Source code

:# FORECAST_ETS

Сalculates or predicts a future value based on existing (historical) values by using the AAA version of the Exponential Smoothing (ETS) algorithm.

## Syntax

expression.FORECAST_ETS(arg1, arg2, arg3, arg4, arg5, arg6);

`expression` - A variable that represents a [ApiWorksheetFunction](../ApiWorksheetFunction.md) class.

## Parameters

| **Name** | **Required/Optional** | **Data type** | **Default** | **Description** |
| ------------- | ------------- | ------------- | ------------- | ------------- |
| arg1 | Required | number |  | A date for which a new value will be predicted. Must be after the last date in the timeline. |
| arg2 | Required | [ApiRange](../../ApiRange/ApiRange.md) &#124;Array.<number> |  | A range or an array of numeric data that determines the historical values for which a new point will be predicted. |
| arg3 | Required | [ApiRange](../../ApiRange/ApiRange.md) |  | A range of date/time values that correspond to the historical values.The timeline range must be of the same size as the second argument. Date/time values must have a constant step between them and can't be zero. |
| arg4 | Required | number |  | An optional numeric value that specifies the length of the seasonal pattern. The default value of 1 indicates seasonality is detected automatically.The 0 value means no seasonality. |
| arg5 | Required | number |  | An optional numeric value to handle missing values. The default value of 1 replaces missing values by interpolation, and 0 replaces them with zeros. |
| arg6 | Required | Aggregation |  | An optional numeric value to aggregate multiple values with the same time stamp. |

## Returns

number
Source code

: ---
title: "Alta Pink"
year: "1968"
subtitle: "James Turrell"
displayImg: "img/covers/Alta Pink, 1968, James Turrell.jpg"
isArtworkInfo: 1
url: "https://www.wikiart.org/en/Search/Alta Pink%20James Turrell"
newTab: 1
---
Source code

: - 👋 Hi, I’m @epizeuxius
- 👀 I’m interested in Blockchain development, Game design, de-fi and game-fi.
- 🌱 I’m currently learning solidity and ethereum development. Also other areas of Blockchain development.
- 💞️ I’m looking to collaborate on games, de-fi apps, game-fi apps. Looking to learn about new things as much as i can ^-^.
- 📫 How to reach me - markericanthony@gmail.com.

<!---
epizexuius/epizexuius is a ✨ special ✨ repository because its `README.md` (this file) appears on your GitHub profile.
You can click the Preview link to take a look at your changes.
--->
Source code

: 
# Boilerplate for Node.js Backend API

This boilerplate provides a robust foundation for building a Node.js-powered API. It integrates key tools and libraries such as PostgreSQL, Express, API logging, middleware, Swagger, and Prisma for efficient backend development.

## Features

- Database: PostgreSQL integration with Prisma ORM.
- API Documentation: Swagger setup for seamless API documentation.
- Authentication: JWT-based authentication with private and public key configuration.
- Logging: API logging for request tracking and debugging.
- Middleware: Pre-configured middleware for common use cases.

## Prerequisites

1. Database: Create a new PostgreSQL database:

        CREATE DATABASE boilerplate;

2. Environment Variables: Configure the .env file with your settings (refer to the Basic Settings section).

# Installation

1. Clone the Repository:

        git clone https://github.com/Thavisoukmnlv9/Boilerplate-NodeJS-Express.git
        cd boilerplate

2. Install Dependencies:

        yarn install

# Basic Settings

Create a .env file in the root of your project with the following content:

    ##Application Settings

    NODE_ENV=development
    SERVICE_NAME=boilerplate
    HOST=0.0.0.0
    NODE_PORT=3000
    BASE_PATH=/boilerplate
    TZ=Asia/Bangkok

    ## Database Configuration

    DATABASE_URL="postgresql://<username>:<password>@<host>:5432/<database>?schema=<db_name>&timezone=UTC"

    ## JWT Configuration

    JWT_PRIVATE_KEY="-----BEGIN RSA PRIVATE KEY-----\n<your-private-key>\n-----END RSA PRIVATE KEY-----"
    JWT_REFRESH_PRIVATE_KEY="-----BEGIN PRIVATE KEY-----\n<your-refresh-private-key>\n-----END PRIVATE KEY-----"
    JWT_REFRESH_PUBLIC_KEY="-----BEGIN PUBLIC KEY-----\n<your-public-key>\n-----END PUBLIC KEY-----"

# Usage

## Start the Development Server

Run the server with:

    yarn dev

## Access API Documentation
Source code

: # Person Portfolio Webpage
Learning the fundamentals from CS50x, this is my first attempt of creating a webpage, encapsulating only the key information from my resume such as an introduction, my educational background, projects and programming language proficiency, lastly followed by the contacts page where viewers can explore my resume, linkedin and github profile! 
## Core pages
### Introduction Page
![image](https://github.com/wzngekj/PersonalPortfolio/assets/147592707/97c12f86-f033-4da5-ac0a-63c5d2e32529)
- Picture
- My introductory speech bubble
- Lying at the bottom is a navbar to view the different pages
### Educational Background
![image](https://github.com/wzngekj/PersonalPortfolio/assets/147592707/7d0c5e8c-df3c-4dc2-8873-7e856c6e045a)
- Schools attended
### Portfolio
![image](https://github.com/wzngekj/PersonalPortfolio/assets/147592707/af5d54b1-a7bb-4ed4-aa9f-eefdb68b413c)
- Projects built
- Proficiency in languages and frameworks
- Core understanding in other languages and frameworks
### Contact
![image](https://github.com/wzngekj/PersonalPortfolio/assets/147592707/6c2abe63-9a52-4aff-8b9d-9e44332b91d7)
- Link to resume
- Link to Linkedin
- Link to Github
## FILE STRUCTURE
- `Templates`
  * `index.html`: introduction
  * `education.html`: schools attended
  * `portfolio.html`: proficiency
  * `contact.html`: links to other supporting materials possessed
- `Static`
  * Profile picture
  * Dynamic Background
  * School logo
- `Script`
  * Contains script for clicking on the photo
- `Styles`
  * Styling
....
▸ **Problem statement**
Quote the line that contains "- Projects built" and each line after it through the end of the data, exactly, leaving out everything else.

▸ **Solution**
- Projects built
- Proficiency in languages and frameworks
- Core understanding in other languages and frameworks
### Contact
![image](https://github.com/wzngekj/PersonalPortfolio/assets/147592707/6c2abe63-9a52-4aff-8b9d-9e44332b91d7)
- Link to resume
- Link to Linkedin
- Link to Github
## FILE STRUCTURE
- `Templates`
  * `index.html`: introduction
  * `education.html`: schools attended
  * `portfolio.html`: proficiency
  * `contact.html`: links to other supporting materials possessed
- `Static`
  * Profile picture
  * Dynamic Background
  * School logo
- `Script`
  * Contains script for clicking on the photo
- `Styles`
  * Styling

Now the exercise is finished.